Eckart Henzler ist einer der wenigen kommerziellen Hersteller von handgeschnitzten Holztieren in Deutschland. Auch Weihnachtskrippen und Baumstamm-Bücher entstehen in der Werkstatt in Erlach.
„Es ist eine Freude zu sehen, wie Kinder mit den geschnitzten Holztierchen spielen, wie sie die weichen und warmen Formen in den Händen halten und immer wieder neu zusammenstellen“, sagt Eckart Henzler. Die geschnitzten Tiere – darunter Fuchs, Hase und Igel, Vertreter aus den afrikanischen Grassteppen, die Meeresbewohner Delphin, Wal, Krake oder Seehund und Robbe – schmiegen sich wie von selbst in die Hand. Glatt, geschmeidig und warm fühlt sich das kleine schwarze Krokodil an, das große Maul scheint fast zu lächeln. Das Tier aus gebeiztem Lindenholz schmeichelt der Hand. Die Formen sind einfach und harmonisch. Gerade wegen der nicht vorhandenen Details kommt das Wesen der Tiere zum Vorschein. „Das darf auch ‚süß‘ sein, aber nie komisch oder verniedlichend“, so Eckart Henzler. Das Holzspielzeug trage dazu bei, dass Kinder die Tiere und Natur schätzen lernen. Die Wärme des Holzes, die geschliffene aber nicht strukturlose Oberfläche lassen die Figuren in der Hand nahezu lebendig werden. „Es fällt leicht, sie lieb zu haben, auch über viele Jahre hinweg.“
Seine Figuren entwirft der studierte Kunsttherapeut selbst. Ob Erlenholz direkt von den Bäumen am Ufer der Weismain, das farbige Holz von Kirsch- und Walnussbäumen, Brennholz oder morsches Holz, „nichts ist vor meinen Händen sicher. Ich bin glücklich, wenn ich etwas schaffe, etwas Schönes, das Freude macht“. Eckart Henzler ist sich sicher, „der Mensch will kreativ sein und die Hände wollen etwas schaffen“.

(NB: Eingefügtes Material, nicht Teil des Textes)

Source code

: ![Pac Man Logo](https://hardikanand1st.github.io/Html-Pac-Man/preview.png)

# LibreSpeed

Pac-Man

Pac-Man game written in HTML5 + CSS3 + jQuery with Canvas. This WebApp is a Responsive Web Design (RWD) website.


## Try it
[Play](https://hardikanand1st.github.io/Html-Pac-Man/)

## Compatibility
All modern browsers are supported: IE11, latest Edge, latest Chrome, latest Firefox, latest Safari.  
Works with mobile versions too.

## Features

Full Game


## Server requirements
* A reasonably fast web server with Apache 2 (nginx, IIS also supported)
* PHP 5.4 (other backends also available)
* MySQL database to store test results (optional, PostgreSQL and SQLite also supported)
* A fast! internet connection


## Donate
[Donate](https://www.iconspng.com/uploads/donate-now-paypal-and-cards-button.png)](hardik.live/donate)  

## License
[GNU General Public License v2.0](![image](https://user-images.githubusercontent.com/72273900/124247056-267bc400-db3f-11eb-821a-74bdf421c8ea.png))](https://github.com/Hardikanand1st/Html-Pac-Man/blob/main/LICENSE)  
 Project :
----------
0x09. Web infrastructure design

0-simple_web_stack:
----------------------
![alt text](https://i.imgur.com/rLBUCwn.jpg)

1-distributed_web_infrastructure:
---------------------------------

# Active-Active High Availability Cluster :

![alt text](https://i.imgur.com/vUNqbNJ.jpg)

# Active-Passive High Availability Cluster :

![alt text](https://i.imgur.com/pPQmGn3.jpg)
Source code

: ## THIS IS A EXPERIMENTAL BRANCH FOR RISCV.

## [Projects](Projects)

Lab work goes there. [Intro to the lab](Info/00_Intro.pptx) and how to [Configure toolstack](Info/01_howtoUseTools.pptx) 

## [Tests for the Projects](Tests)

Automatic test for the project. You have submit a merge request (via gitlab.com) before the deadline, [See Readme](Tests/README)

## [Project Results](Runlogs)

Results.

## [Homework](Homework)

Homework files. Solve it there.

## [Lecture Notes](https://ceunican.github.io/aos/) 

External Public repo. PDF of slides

Bei den „Tieren in den Felsen“ handelt sich natürlich nicht um echte Felsen oder Steine. Vielmehr schnitzt Eckart Henzler diese Motive aus Buchenholz heraus. Es ist sogenanntes gestocktes Holz. In den Wäldern der Umgebung des Erlacher Hofes liegen oft umgestürzte Buchen. Nach einigen Jahren auf dem feuchten Waldboden, beginnen Pilze, die Stämme zu zersetzen. „Solche Stämme muss ich finden, trocknen und spalten, bis ich diese interessant gemusterten Bruchstücke erhalte. Mutter Natur ist also die Künstlerin, die für diese Zeichnung verantwortlich ist.“
Durch das Trocknen wird der Verfall gestoppt und dann beginnt das Sägen, Schnitzen und Schleifen. Diese Tierfiguren sind nicht als Kinderspielzeug gedacht. Das Holz ist durch den Prozess teilweise geschwächt und ist nicht mehr so stabil wie frisches Buchenholz. Darum sprechen diese Figuren Holz-Liebhaber an, die schöne natürliche Formen und Zeichnungen, schätzen.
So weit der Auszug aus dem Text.